In March 2017, Humphrey was charged with following a fellow retiree into his residential hotel room and stealing a bottle of cologne valued at $5. A judge imposed $600,000 in bail for Humphrey’s release, later reduced to $350,000.
He remained in jail until January, when California’s 1st District Court of Appeal ordered his release. The ruling stated that “a defendant may not be imprisoned solely due to poverty” and said judges should take into consideration nonfinancial alternatives to bail.

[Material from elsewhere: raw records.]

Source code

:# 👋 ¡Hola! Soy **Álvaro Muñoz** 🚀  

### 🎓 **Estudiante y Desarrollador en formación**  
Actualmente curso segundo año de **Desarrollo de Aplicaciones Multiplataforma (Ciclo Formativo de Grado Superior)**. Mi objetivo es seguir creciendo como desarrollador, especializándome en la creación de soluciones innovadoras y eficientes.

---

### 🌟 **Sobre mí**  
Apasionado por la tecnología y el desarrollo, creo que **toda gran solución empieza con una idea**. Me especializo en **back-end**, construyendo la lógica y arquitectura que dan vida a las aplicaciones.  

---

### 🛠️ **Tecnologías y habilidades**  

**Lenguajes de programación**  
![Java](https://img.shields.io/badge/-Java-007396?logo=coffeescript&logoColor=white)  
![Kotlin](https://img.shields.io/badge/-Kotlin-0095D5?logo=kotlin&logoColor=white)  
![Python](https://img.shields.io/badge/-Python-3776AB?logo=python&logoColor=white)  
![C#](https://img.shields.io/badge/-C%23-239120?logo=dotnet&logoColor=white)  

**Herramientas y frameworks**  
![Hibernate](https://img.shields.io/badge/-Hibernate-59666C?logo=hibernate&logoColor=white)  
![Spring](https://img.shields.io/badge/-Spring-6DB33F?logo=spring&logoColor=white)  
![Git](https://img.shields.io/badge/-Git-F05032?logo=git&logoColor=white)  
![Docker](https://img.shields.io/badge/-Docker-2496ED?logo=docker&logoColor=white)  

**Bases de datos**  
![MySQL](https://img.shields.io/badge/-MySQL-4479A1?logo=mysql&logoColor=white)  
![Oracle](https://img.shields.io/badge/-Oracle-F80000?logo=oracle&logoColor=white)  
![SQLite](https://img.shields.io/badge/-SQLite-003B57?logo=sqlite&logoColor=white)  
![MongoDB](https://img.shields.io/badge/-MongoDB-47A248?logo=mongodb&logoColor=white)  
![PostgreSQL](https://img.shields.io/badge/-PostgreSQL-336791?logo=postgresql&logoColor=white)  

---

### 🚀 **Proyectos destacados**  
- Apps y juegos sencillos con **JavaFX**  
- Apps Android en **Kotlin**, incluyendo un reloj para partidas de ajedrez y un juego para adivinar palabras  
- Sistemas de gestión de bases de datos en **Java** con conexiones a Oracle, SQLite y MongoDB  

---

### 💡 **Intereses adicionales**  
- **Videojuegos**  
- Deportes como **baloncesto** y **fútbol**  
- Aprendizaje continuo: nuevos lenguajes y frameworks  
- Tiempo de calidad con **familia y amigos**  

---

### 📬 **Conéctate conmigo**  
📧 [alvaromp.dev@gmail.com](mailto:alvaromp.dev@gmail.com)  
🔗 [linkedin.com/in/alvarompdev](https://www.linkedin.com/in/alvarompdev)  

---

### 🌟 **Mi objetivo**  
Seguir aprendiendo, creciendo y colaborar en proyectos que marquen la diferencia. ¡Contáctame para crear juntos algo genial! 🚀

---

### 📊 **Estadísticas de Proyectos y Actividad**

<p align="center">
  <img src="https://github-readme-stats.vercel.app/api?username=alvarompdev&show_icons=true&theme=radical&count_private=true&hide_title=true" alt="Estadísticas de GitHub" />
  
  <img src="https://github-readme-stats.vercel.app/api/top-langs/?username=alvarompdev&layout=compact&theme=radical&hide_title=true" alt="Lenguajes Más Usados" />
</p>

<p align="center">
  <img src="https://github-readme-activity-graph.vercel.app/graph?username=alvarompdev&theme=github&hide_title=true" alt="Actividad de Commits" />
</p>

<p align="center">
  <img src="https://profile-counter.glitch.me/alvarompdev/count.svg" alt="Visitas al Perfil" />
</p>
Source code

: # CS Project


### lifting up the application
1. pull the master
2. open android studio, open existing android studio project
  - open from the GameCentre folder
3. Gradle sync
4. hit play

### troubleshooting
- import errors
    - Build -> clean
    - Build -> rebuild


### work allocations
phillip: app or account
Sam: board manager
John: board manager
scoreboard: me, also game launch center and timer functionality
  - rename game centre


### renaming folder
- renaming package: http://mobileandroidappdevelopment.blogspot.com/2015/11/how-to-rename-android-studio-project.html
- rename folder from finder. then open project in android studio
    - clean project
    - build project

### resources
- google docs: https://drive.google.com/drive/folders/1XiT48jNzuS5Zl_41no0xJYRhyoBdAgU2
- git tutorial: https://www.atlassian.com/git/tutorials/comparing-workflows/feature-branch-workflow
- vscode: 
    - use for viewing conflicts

“What was interesting is that, as we began litigating these cases both in federal court and in state court, the city attorney, the sheriff, the attorney general, even our mayor, all suddenly began to say the bail system is unconstitutional,” said Jeff Adachi, the public defender in San Francisco. “And the beauty of Humphrey is that we’re going to have an opportunity to litigate a lot of these issues going forward.”
Humphrey’s case is before the state Supreme Court, whose chief justice formed the working group that recommended ending bail. The timing of the court’s decision is uncertain, but the ruling is likely to be issued by the end of the year.

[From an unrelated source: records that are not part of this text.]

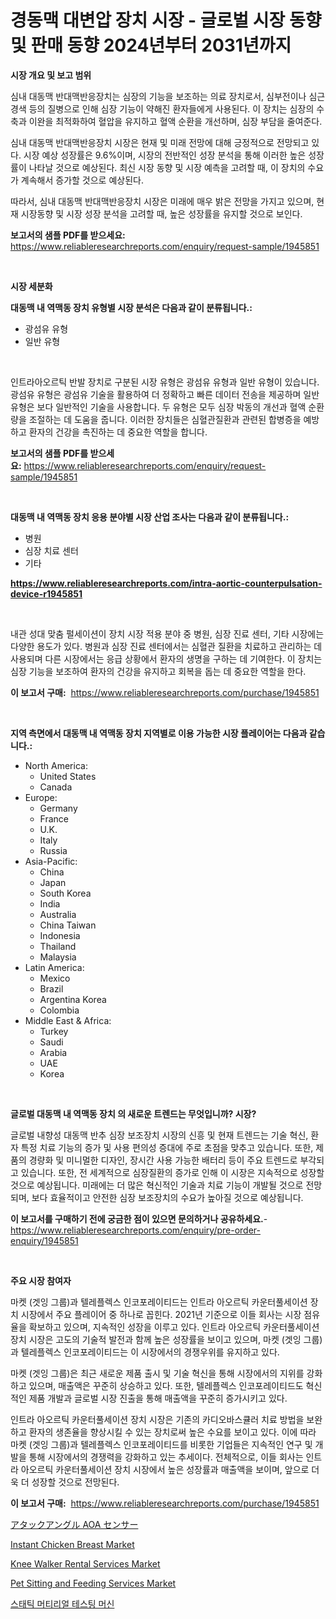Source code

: <p><h1>경동맥 대변압 장치 시장 - 글로벌 시장 동향 및 판매 동향 2024년부터 2031년까지</h1></p><p><strong>시장 개요 및 보고 범위</strong></p>
<p><p>심내 대동맥 반대맥반응장치는 심장의 기능을 보조하는 의료 장치로서, 심부전이나 심근경색 등의 질병으로 인해 심장 기능이 약해진 환자들에게 사용된다. 이 장치는 심장의 수축과 이완을 최적화하여 혈압을 유지하고 혈액 순환을 개선하며, 심장 부담을 줄여준다. </p><p>심내 대동맥 반대맥반응장치 시장은 현재 및 미래 전망에 대해 긍정적으로 전망되고 있다. 시장 예상 성장률은 9.6%이며, 시장의 전반적인 성장 분석을 통해 이러한 높은 성장률이 나타날 것으로 예상된다. 최신 시장 동향 및 시장 예측을 고려할 때, 이 장치의 수요가 계속해서 증가할 것으로 예상된다.</p><p>따라서, 심내 대동맥 반대맥반응장치 시장은 미래에 매우 밝은 전망을 가지고 있으며, 현재 시장동향 및 시장 성장 분석을 고려할 때, 높은 성장률을 유지할 것으로 보인다.</p></p>
<p><strong>보고서의 샘플 PDF를 받으세요:</strong> <a href="https://www.reliableresearchreports.com/enquiry/request-sample/1945851">https://www.reliableresearchreports.com/enquiry/request-sample/1945851</a></p>
<p>&nbsp;</p>
<p><strong>시장 세분화</strong></p>
<p><strong>대동맥 내 역맥동 장치 유형별 시장 분석은 다음과 같이 분류됩니다.:</strong></p>
<p><ul><li>광섬유 유형</li><li>일반 유형</li></ul></p>
<p>&nbsp;</p>
<p><p>인트라아오르틱 반발 장치로 구분된 시장 유형은 광섬유 유형과 일반 유형이 있습니다. 광섬유 유형은 광섬유 기술을 활용하여 더 정확하고 빠른 데이터 전송을 제공하며 일반 유형은 보다 일반적인 기술을 사용합니다. 두 유형은 모두 심장 박동의 개선과 혈액 순환량을 조절하는 데 도움을 줍니다. 이러한 장치들은 심혈관질환과 관련된 합병증을 예방하고 환자의 건강을 촉진하는 데 중요한 역할을 합니다.</p></p>
<p><strong>보고서의 샘플 PDF를 받으세요:</strong>&nbsp;<a href="https://www.reliableresearchreports.com/enquiry/request-sample/1945851">https://www.reliableresearchreports.com/enquiry/request-sample/1945851</a></p>
<p>&nbsp;</p>
<p><strong> 대동맥 내 역맥동 장치 응용 분야별 시장 산업 조사는 다음과 같이 분류됩니다.:</strong></p>
<p><ul><li>병원</li><li>심장 치료 센터</li><li>기타</li></ul></p>
<p><strong><a href="https://www.reliableresearchreports.com/intra-aortic-counterpulsation-device-r1945851">https://www.reliableresearchreports.com/intra-aortic-counterpulsation-device-r1945851</a></strong></p>
<p>&nbsp;</p>
<p><p>내관 성대 맞춤 펄세이션이 장치 시장 적용 분야 중 병원, 심장 진료 센터, 기타 시장에는 다양한 용도가 있다. 병원과 심장 진료 센터에서는 심혈관 질환을 치료하고 관리하는 데 사용되며 다른 시장에서는 응급 상황에서 환자의 생명을 구하는 데 기여한다. 이 장치는 심장 기능을 보조하여 환자의 건강을 유지하고 회복을 돕는 데 중요한 역할을 한다.</p></p>
<p><strong>이 보고서 구매:</strong>&nbsp; <a href="https://www.reliableresearchreports.com/purchase/1945851">https://www.reliableresearchreports.com/purchase/1945851</a></p>
<p>&nbsp;</p>
<p><strong>지역 측면에서 대동맥 내 역맥동 장치 지역별로 이용 가능한 시장 플레이어는 다음과 같습니다.:</strong></p>
<p><ul>
    <li>
        North America:
        <ul>
            <li>United States</li>
            <li>Canada</li>
        </ul>
    </li>
    <li>
        Europe:
        <ul>
            <li>Germany</li>
            <li>France</li>
            <li>U.K.</li>
            <li>Italy</li>
            <li>Russia</li>
        </ul>
    </li>
    <li>
        Asia-Pacific:
        <ul>
            <li>China</li>
            <li>Japan</li>
            <li>South Korea</li>
            <li>India</li>
            <li>Australia</li>
            <li>China Taiwan</li>
            <li>Indonesia</li>
            <li>Thailand</li>
            <li>Malaysia</li>
        </ul>
    </li>
    <li>
        Latin America:
        <ul>
            <li>Mexico</li>
            <li>Brazil</li>
            <li>Argentina Korea</li>
            <li>Colombia</li>
        </ul>
    </li>
    <li>
        Middle East & Africa:
        <ul>
            <li>Turkey</li>
            <li>Saudi</li>
            <li>Arabia</li>
            <li>UAE</li>
            <li>Korea</li>
        </ul>
    </li>
    </ul></p>
<p>&nbsp;</p>
<p><strong>글로벌 대동맥 내 역맥동 장치 의 새로운 트렌드는 무엇입니까? 시장?</strong></p>
<p><p>글로벌 내향성 대동맥 반추 심장 보조장치 시장의 신흥 및 현재 트렌드는 기술 혁신, 환자 특정 치료 기능의 증가 및 사용 편의성 증대에 주로 초점을 맞추고 있습니다. 또한, 제품의 경량화 및 미니멀한 디자인, 장시간 사용 가능한 배터리 등이 주요 트렌드로 부각되고 있습니다. 또한, 전 세계적으로 심장질환의 증가로 인해 이 시장은 지속적으로 성장할 것으로 예상됩니다. 미래에는 더 많은 혁신적인 기술과 치료 기능이 개발될 것으로 전망되며, 보다 효율적이고 안전한 심장 보조장치의 수요가 높아질 것으로 예상됩니다.</p></p>
<p><strong>이 보고서를 구매하기 전에 궁금한 점이 있으면 문의하거나 공유하세요.</strong>- <a href="https://www.reliableresearchreports.com/enquiry/pre-order-enquiry/1945851">https://www.reliableresearchreports.com/enquiry/pre-order-enquiry/1945851</a></p>
<p>&nbsp;</p>
<p><strong>주요 시장 참여자</strong></p>
<p><p>마켓 (겟잉 그룹)과 텔레플렉스 인코포레이티드는 인트라 아오르틱 카운터풀세이션 장치 시장에서 주요 플레이어 중 하나로 꼽힌다. 2021년 기준으로 이들 회사는 시장 점유율을 확보하고 있으며, 지속적인 성장을 이루고 있다. 인트라 아오르틱 카운터풀세이션 장치 시장은 고도의 기술적 발전과 함께 높은 성장률을 보이고 있으며, 마켓 (겟잉 그룹)과 텔레플렉스 인코포레이티드는 이 시장에서의 경쟁우위를 유지하고 있다.</p><p>마켓 (겟잉 그룹)은 최근 새로운 제품 출시 및 기술 혁신을 통해 시장에서의 지위를 강화하고 있으며, 매출액은 꾸준히 상승하고 있다. 또한, 텔레플렉스 인코포레이티드도 혁신적인 제품 개발과 글로벌 시장 진출을 통해 매출액을 꾸준히 증가시키고 있다.</p><p>인트라 아오르틱 카운터풀세이션 장치 시장은 기존의 카디오바스큘러 치료 방법을 보완하고 환자의 생존율을 향상시킬 수 있는 장치로써 높은 수요를 보이고 있다. 이에 따라 마켓 (겟잉 그룹)과 텔레플렉스 인코포레이티드를 비롯한 기업들은 지속적인 연구 및 개발을 통해 시장에서의 경쟁력을 강화하고 있는 추세이다. 전체적으로, 이들 회사는 인트라 아오르틱 카운터풀세이션 장치 시장에서 높은 성장률과 매출액을 보이며, 앞으로 더욱 더 성장할 것으로 전망된다.</p></p>
<p><strong>이 보고서 구매:</strong>&nbsp;&nbsp;<a href="https://www.reliableresearchreports.com/purchase/1945851">https://www.reliableresearchreports.com/purchase/1945851</a></p>
<p><p><a href="https://github.com/JanickJohns/Market-Research-Report-List-1/blob/main/9431746123532.md">アタックアングル AOA センサー</a></p><p><a href="https://issuu.com/reportprime-2/docs/instant-chicken-breast-market-size-2030.pptx">Instant Chicken Breast Market</a></p><p><a href="https://github.com/shotows/Market-Research-Report-List-3/blob/main/knee-walker-rental-services-market.md">Knee Walker Rental Services Market</a></p><p><a href="https://github.com/beatblasta/Market-Research-Report-List-3/blob/main/pet-sitting-and-feeding-services-market.md">Pet Sitting and Feeding Services Market</a></p><p><a href="https://github.com/kimvicki3212024/Market-Research-Report-List-1/blob/main/1521203108760.md">스태틱 머티리얼 테스팅 머신</a></p></p>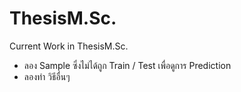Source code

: # ThesisM.Sc.

Current Work in ThesisM.Sc.

- ลอง Sample ซึ่งไม่ได้ถูก Train / Test เพื่อดูการ Prediction
- ลองทำ วิธีอื่นๆ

Adachi, who has been San Francisco’s elected public defender for 16 years, withdrew his support from the bail legislation when he said revisions to the measure changed “a presumption of release to a presumption of preventive detention.”
The law also leaves in the judiciary’s hands the task of creating pretrial assessment tests, which the public defenders oppose. Studies have found that far fewer African Americans are released before trial, and when bail is granted, it is frequently set higher for black defendants than it is for white defendants.
“They’re not looking at any racial or economic class biases,” Adachi said. “It’s going to be strictly your previous prior crimes, have you missed any court dates, that kind of thing. We don’t want everyone to just walk free, but we want to make sure that a poor person is assessed in a way that’s as fair to them as it is for someone with resources.”
Jeff Rosen, the district attorney for Santa Clara County, was one of a small number of elected prosecutors to support the bail reform effort.
For years, his county has operated a pretrial assessment program that could serve as a model for the planned state system. Rosen said the law is a major step in the right direction, even if not every element is what bail reform proponents were hoping to achieve.
“It took us decades in our state and in our nation to have the highest incarceration rate in the world, and for that to happen, a thousand decisions were made and actions taken,” he said. “So it is not going to be just one thing that changes it.”
Rosen said the assessment tools, rather than bail, will “replace a system that asked ‘How much do you have?’ to one that asks, ‘How dangerous are you?’ ”
“We’re going to get much closer to having the right people incarcerated before trial and the right people released before trial,” Rosen said. “And that’s not just morally right, but it will [also] make us safer.”
The courtroom here offers a view of the challenge.
Over the course of an hour, Bowen, the judge, who is a former public defender, moved through 13 cases. Most defendants were ordered held pending trial; when Bowen granted bail from the fixed schedule, the amount was unaffordable.
Four of those cases, or 30 percent, involved African American defendants such as Peavy, who after his public defender gathers more background on the case might get a new bail hearing. African Americans comprise just 9 percent of Contra Costa County’s population.
“This law and the Humphrey decision are together going to change the way we have done business in California a long time,” Lipetzky said. “And California doing this will really reverberate around the country.”